-- Available data follows --

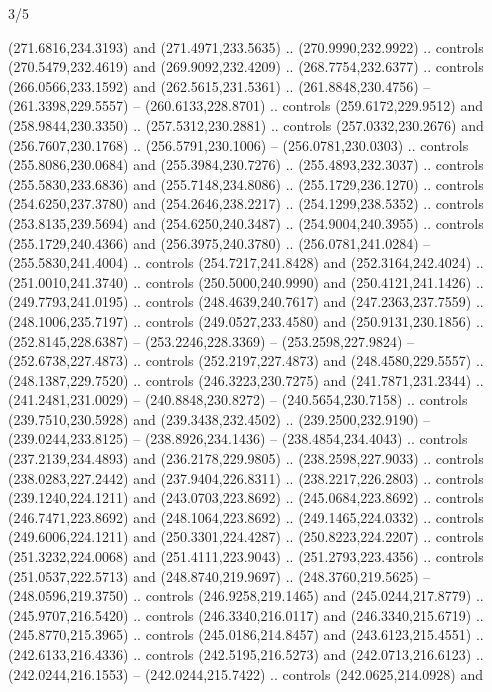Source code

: \begin{flagdescription}{3/5}
\begin{scope}[xshift=0.5\flaglength,yshift=0.5\flagwidth,scale=\flagwidth/270]
\begin{scope}[y=0.8pt, x=0.8pt, yscale=-1,shift={(-281.25,-168.75)}]
  (271.6816,234.3193) and (271.4971,233.5635) .. (270.9990,232.9922) .. controls
  (270.5479,232.4619) and (269.9092,232.4209) .. (268.7754,232.6377) .. controls
  (266.0566,233.1592) and (262.5615,231.5361) .. (261.8848,230.4756) --
  (261.3398,229.5557) -- (260.6133,228.8701) .. controls (259.6172,229.9512) and
  (258.9844,230.3350) .. (257.5312,230.2881) .. controls (257.0332,230.2676) and
  (256.7607,230.1768) .. (256.5791,230.1006) -- (256.0781,230.0303) .. controls
  (255.8086,230.0684) and (255.3984,230.7276) .. (255.4893,232.3037) .. controls
  (255.5830,233.6836) and (255.7148,234.8086) .. (255.1729,236.1270) .. controls
  (254.6250,237.3780) and (254.2646,238.2217) .. (254.1299,238.5352) .. controls
  (253.8135,239.5694) and (254.6250,240.3487) .. (254.9004,240.3955) .. controls
  (255.1729,240.4366) and (256.3975,240.3780) .. (256.0781,241.0284) --
  (255.5830,241.4004) .. controls (254.7217,241.8428) and (252.3164,242.4024) ..
  (251.0010,241.3740) .. controls (250.5000,240.9990) and (250.4121,241.1426) ..
  (249.7793,241.0195) .. controls (248.4639,240.7617) and (247.2363,237.7559) ..
  (248.1006,235.7197) .. controls (249.0527,233.4580) and (250.9131,230.1856) ..
  (252.8145,228.6387) -- (253.2246,228.3369) -- (253.2598,227.9824) --
  (252.6738,227.4873) .. controls (252.2197,227.4873) and (248.4580,229.5557) ..
  (248.1387,229.7520) .. controls (246.3223,230.7275) and (241.7871,231.2344) ..
  (241.2481,231.0029) -- (240.8848,230.8272) -- (240.5654,230.7158) .. controls
  (239.7510,230.5928) and (239.3438,232.4502) .. (239.2500,232.9190) --
  (239.0244,233.8125) -- (238.8926,234.1436) -- (238.4854,234.4043) .. controls
  (237.2139,234.4893) and (236.2178,229.9805) .. (238.2598,227.9033) .. controls
  (238.0283,227.2442) and (237.9404,226.8311) .. (238.2217,226.2803) .. controls
  (239.1240,224.1211) and (243.0703,223.8692) .. (245.0684,223.8692) .. controls
  (246.7471,223.8692) and (248.1064,223.8692) .. (249.1465,224.0332) .. controls
  (249.6006,224.1211) and (250.3301,224.4287) .. (250.8223,224.2207) .. controls
  (251.3232,224.0068) and (251.4111,223.9043) .. (251.2793,223.4356) .. controls
  (251.0537,222.5713) and (248.8740,219.9697) .. (248.3760,219.5625) --
  (248.0596,219.3750) .. controls (246.9258,219.1465) and (245.0244,217.8779) ..
  (245.9707,216.5420) .. controls (246.3340,216.0117) and (246.3340,215.6719) ..
  (245.8770,215.3965) .. controls (245.0186,214.8457) and (243.6123,215.4551) ..
  (242.6133,216.4336) .. controls (242.5195,216.5273) and (242.0713,216.6123) ..
  (242.0244,216.1553) -- (242.0244,215.7422) .. controls (242.0625,214.0928) and

\end{scope}
\end{scope}
\end{flagdescription}
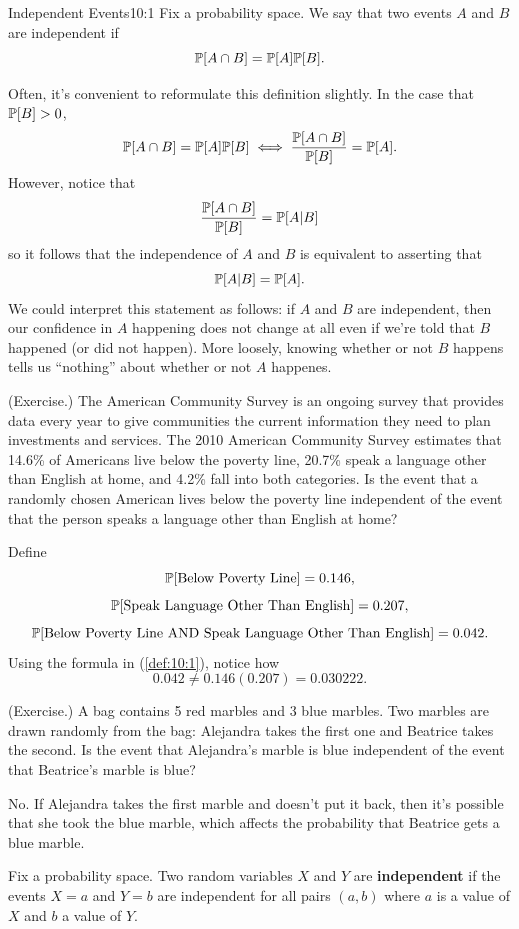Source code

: \documentclass[letterpaper]{article}
\newcommand{\0}{\mathbf{0}}
\begin{document}
\begin{definition}{Independent Events}{10:1}
    Fix a probability space. We say that two events $A$ and $B$ are independent if 
    \[\mathbb{P}[A \cap B] = \mathbb{P}[A]\mathbb{P}[B].\]
\end{definition}
Often, it's convenient to reformulate this definition slightly. In the case that $\mathbb{P}[B] > 0$, \[\mathbb{P}[A \cap B] = \mathbb{P}[A] \mathbb{P}[B] \iff \frac{\mathbb{P}[A \cap B]}{\mathbb{P}[B]} = \mathbb{P}[A].\] However, notice that \[\frac{\mathbb{P}[A \cap B]}{\mathbb{P}[B]} = \mathbb{P}[A | B]\] so it follows that the independence of $A$ and $B$ is equivalent to asserting that \[\mathbb{P}[A | B] = \mathbb{P}[A].\] We could interpret this statement as follows: if $A$ and $B$ are independent, then our confidence in $A$ happening does not change at all even if we're told that $B$ happened (or did not happen). More loosely, knowing whether or not $B$ happens tells us ``nothing'' about whether or not $A$ happenes.

\begin{mdframed}
    (Exercise.) The American Community Survey is an ongoing survey that provides data every year to give communities the current information they need to plan investments and services. The 2010 American Community Survey estimates that 14.6\% of Americans live below the poverty line, 20.7\% speak a language other than English at home, and 4.2\% fall into both categories. Is the event that a randomly chosen American lives below the poverty line independent of the event that the person speaks a language other than English at home?

    \begin{mdframed}
        Define 
        \[\mathbb{P}[\text{Below Poverty Line}] = 0.146,\]
        \[\mathbb{P}[\text{Speak Language Other Than English}] = 0.207,\]
        \[\mathbb{P}[\text{Below Poverty Line AND Speak Language Other Than English}] = 0.042.\]
        Using the formula in (\ref{def:10:1}), notice how \[0.042 \neq 0.146(0.207) = 0.030222.\]
    \end{mdframed}
\end{mdframed}

\begin{mdframed}
    (Exercise.) A bag contains 5 red marbles and 3 blue marbles. Two marbles are drawn randomly from the bag: Alejandra takes the first one and Beatrice takes the second. Is the event that Alejandra's marble is blue independent of the event that Beatrice's marble is blue?

    \begin{mdframed}
        No. If Alejandra takes the first marble and doesn't put it back, then it's possible that she took the blue marble, which affects the probability that Beatrice gets a blue marble.
    \end{mdframed}
\end{mdframed}

\begin{definition}{}{}
    Fix a probability space. Two random variables $X$ and $Y$ are \textbf{independent} if the events $X = a$ and $Y = b$ are independent for all pairs $(a, b)$ where $a$ is a value of $X$ and $b$ a value of $Y$.
\end{definition}
\end{document}
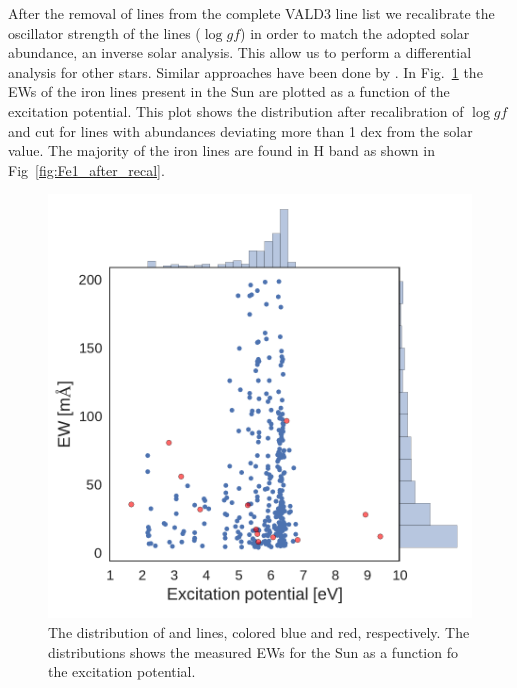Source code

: \documentclass{aa}
\begin{document}
After the removal of lines from the complete VALD3 line list we
recalibrate the oscillator strength of the lines ($\log \mathit{gf}$)
in order to match the adopted solar abundance, an inverse solar
analysis. This allow us to perform a differential analysis for other stars.
Similar approaches have been done by \citep{Sousa2008a,Onehag2012,Rhodin2015}.
In Fig.~\ref{fig:Fe1_before_recal} the EWs of the iron lines present in
the Sun are plotted as a function of the excitation potential. This
plot shows the distribution after recalibration of $\log \mathit{gf}$ and cut
for lines with abundances deviating more than 1 dex from the solar
value. The majority of the iron lines are found in H band as shown in
Fig~\ref{fig:Fe1_after_recal}.



\begin{figure}[tpb]
    \centering
    \includegraphics[width=1.0\linewidth]{figures/EWvsEP.pdf}
    \caption{The distribution of  and  lines,
    colored blue and red, respectively. The distributions shows
    the measured EWs for the Sun as a function fo the excitation
    potential.}
    \label{fig:Fe1_before_recal}
\end{figure}
\end{document}
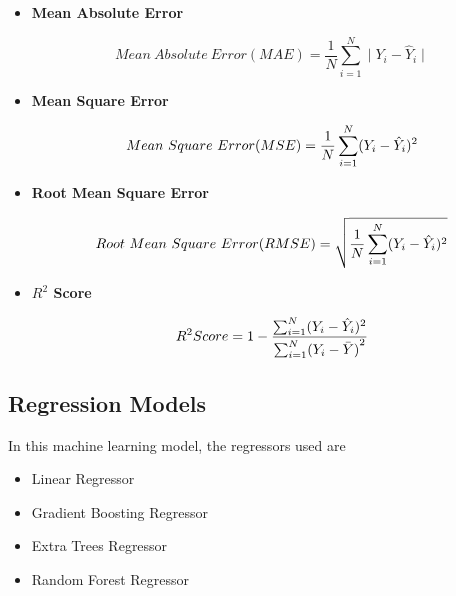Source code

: \documentclass[12pt,letterpaper]{article}
\begin{document}
        \begin{itemize}
        
            \item\textbf{Mean Absolute Error}
            
                \[Mean\ Absolute\ Error(MAE) =  \frac{1}{N}\sum_{i=1}^{N}\mid Y_i - \hat Y_i\mid\]
                
            \item\textbf{Mean Square Error}
            
                \[Mean\ Square\ Error(MSE) =  \frac{1}{N}\sum_{i=1}^{N}(Y_i - \hat Y_i)\\^2\]
            
            \item\textbf{Root Mean Square Error}
            
                \[Root\ Mean\ Square\ Error(RMSE) =  \sqrt{\frac{1}{N}\sum_{i=1}^{N}(Y_i - \hat Y_i)\\^2}\]
                
                
            \item\textbf{$R^2$ Score}
            
                \[R^2 Score = 1 - \frac{\sum_{i=1}^{N}(Y_i - \hat Y_i)\\^2}{\sum_{i = 1}^{N}({Y_i - \bar{Y})}^2}\]
            
        \end{itemize}
        
    \subsection*{Regression Models}
    
        In this machine learning model, the regressors used are
        
        \begin{itemize}
        
            \item Linear Regressor
                
            \item Gradient Boosting Regressor
                
            \item Extra Trees Regressor
                
            \item Random Forest Regressor
                
        \end{itemize}
\end{document}
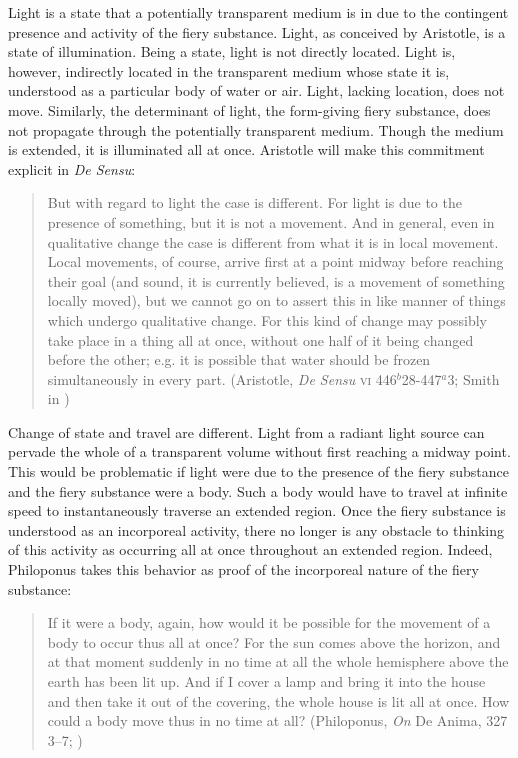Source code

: Light is a state that a potentially transparent medium is in due to the contingent presence and activity of the fiery substance. Light, as conceived by Aristotle, is a state of illumination. Being a state, light is not directly located. Light is, however, indirectly located in the transparent medium whose state it is, understood as a particular body of water or air. Light, lacking location, does not move. Similarly, the determinant of light, the form-giving fiery substance, does not propagate through the potentially transparent medium. Though the medium is extended, it is illuminated all at once. Aristotle will make this commitment explicit in \emph{De Sensu}:
\begin{quote}
	But with regard to light the case is different. For light is due to the presence of something, but it is not a movement. And in general, even in qualitative change the case is different from what it is in local movement. Local movements, of course, arrive first at a point midway before reaching their goal (and sound, it is currently believed, is a movement of something locally moved), but we cannot go on to assert this in like manner of things which undergo qualitative change. For this kind of change may possibly take place in a thing all at once, without one half of it being changed before the other; e.g. it is possible that water should be frozen simultaneously in every part. (Aristotle, \emph{De Sensu} \textsc{vi} 446\( ^{b} \)28-447\( ^{a} \)3; Smith in \citealt[63]{Barnes:1984uq})
\end{quote}

Change of state and travel are different. Light from a radiant light source can pervade the whole of a transparent volume without first reaching a midway point. This would be problematic if light were due to the presence of the fiery substance and the fiery substance were a body. Such a body would have to travel at infinite speed to instantaneously traverse an extended region. Once the fiery substance is understood as an incorporeal activity, there no longer is any obstacle to thinking of this activity as occurring all at once throughout an extended region. Indeed, Philoponus takes this behavior as proof of the incorporeal nature of the fiery substance:
\begin{quote}
	If it were a body, again, how would it be possible for the movement of a body to occur thus all at once? For the sun comes above the horizon, and at that moment suddenly in no time at all the whole hemisphere above the earth has been lit up. And if I cover a lamp and bring it into the house and then take it out of the covering, the whole house is lit all at once. How could a body move thus in no time at all? (Philoponus, \emph{On} De Anima, 327 3--7; \citealt[11]{Charlton:2005fk})
\end{quote}


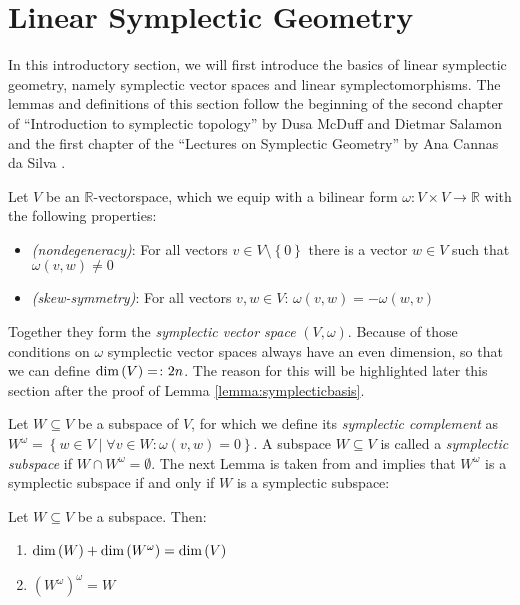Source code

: \documentclass[../SymplecticSimplices.tex]{subfiles}
\begin{document}
\section{Linear Symplectic Geometry}

In this introductory section, we will first introduce the basics of linear symplectic geometry, namely symplectic vector spaces and linear symplectomorphisms. The lemmas and definitions of this section follow the beginning of the second chapter of “Introduction to symplectic topology” by Dusa McDuff and Dietmar Salamon \cite{mcduff} and the first chapter of the “Lectures on Symplectic Geometry” by Ana Cannas da Silva \cite{dasilva}.

Let \( V \) be an \( \mathbb{R} \)-vectorspace, which we equip with a bilinear form \( \omega \colon V \times V \rightarrow \mathbb{R} \) with the following properties:

\begin{itemize}
  \item[] \textit{(nondegeneracy)}: For all vectors \( v \in V \setminus \left\lbrace 0 \right\rbrace \) there is a vector \( w \in V \) such that \( \omega \left( v, w \right) \neq 0 \)
  \item[] \textit{(skew-symmetry)}: For all vectors \( v, w \in V \): \( \omega \left( v, w \right) = - \omega \left( w, v \right) \)
\end{itemize}

Together they form the \textit{symplectic vector space} \( \left( V, \omega \right) \). Because of those conditions on \( \omega \) symplectic vector spaces always have an even dimension, so that we can define \( \textnormal{dim} \left( V \right) = \colon 2n \). The reason for this will be highlighted later this section after the proof of Lemma \ref{lemma:symplecticbasis}.

Let \( W \subseteq V \) be a subspace of \( V \), for which we define its \textit{symplectic complement} as \( W^\omega = \left\lbrace w \in V \mid \forall v \in W \colon \omega\left( v, w \right) = 0 \right\rbrace \). A subspace \( W \subseteq V \) is called a \textit{symplectic subspace} if \( W \cap W^{\omega} = \emptyset \). The next Lemma is taken from \cite[Lemma 2.2]{mcduff} and implies that \( W^\omega \) is a symplectic subspace if and only if \( W \) is a symplectic subspace:

\begin{lemma}
  \label{lemma:symplecticcomplementofsymplecticcomplement}
  Let \( W \subseteq V \) be a subspace. Then:
  \begin{enumerate}
    \item \( \textnormal{dim} \left( W \right) + \textnormal{dim} \left( W^\omega \right) = \textnormal{dim} \left( V \right) \)
    \item \( \left( W^\omega \right)^\omega = W \)
  \end{enumerate}
\end{lemma}
\end{document}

-- Available data concluded --

When a line in the records above contains the word "midway", copy it.

	But with regard to light the case is different. For light is due to the presence of something, but it is not a movement. And in general, even in qualitative change the case is different from what it is in local movement. Local movements, of course, arrive first at a point midway before reaching their goal (and sound, it is currently believed, is a movement of something locally moved), but we cannot go on to assert this in like manner of things which undergo qualitative change. For this kind of change may possibly take place in a thing all at once, without one half of it being changed before the other; e.g. it is possible that water should be frozen simultaneously in every part. (Aristotle, \emph{De Sensu} \textsc{vi} 446\( ^{b} \)28-447\( ^{a} \)3; Smith in \citealt[63]{Barnes:1984uq})
Change of state and travel are different. Light from a radiant light source can pervade the whole of a transparent volume without first reaching a midway point. This would be problematic if light were due to the presence of the fiery substance and the fiery substance were a body. Such a body would have to travel at infinite speed to instantaneously traverse an extended region. Once the fiery substance is understood as an incorporeal activity, there no longer is any obstacle to thinking of this activity as occurring all at once throughout an extended region. Indeed, Philoponus takes this behavior as proof of the incorporeal nature of the fiery substance:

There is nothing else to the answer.